WHAT THE EXERCISE ASKS - Please repeat the listing exactly, starting at its first line and stopping after the line that contains "- Marching band".
--- SUPPLIED INFORMATION Enclosed Below ---
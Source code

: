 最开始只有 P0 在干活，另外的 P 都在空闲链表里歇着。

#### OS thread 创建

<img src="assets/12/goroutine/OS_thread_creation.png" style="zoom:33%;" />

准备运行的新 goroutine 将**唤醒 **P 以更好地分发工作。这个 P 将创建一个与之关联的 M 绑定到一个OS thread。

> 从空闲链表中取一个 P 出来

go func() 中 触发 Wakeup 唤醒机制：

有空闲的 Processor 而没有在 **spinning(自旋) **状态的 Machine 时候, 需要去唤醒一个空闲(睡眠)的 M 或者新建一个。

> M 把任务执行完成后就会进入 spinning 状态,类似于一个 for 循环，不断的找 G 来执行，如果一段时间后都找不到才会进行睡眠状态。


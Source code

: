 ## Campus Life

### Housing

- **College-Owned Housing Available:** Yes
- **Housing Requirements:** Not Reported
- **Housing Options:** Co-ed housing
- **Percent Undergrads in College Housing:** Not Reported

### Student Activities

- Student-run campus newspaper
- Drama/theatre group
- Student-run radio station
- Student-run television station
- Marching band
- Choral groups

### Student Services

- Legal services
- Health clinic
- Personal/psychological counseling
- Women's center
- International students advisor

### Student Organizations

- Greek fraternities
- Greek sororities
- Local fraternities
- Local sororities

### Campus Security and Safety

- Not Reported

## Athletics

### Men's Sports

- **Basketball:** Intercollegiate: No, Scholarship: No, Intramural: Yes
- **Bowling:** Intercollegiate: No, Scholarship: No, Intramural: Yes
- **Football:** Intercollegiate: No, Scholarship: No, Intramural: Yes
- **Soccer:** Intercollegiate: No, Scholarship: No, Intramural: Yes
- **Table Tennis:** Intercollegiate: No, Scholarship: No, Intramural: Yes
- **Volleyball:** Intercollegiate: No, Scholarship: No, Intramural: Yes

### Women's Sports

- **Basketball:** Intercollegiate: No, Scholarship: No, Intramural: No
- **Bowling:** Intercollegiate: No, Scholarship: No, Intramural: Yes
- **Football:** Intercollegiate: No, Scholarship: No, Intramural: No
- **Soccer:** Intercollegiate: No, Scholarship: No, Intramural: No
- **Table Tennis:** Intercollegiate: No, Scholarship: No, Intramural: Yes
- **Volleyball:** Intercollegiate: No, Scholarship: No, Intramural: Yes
--- End of Enclosed SUPPLIED INFORMATION ---
FINISHED TASK -
Source code

: 最开始只有 P0 在干活，另外的 P 都在空闲链表里歇着。

#### OS thread 创建

<img src="assets/12/goroutine/OS_thread_creation.png" style="zoom:33%;" />

准备运行的新 goroutine 将**唤醒 **P 以更好地分发工作。这个 P 将创建一个与之关联的 M 绑定到一个OS thread。

> 从空闲链表中取一个 P 出来

go func() 中 触发 Wakeup 唤醒机制：

有空闲的 Processor 而没有在 **spinning(自旋) **状态的 Machine 时候, 需要去唤醒一个空闲(睡眠)的 M 或者新建一个。

> M 把任务执行完成后就会进入 spinning 状态,类似于一个 for 循环，不断的找 G 来执行，如果一段时间后都找不到才会进行睡眠状态。


Source code

: ## Campus Life

### Housing

- **College-Owned Housing Available:** Yes
- **Housing Requirements:** Not Reported
- **Housing Options:** Co-ed housing
- **Percent Undergrads in College Housing:** Not Reported

### Student Activities

- Student-run campus newspaper
- Drama/theatre group
- Student-run radio station
- Student-run television station
- Marching band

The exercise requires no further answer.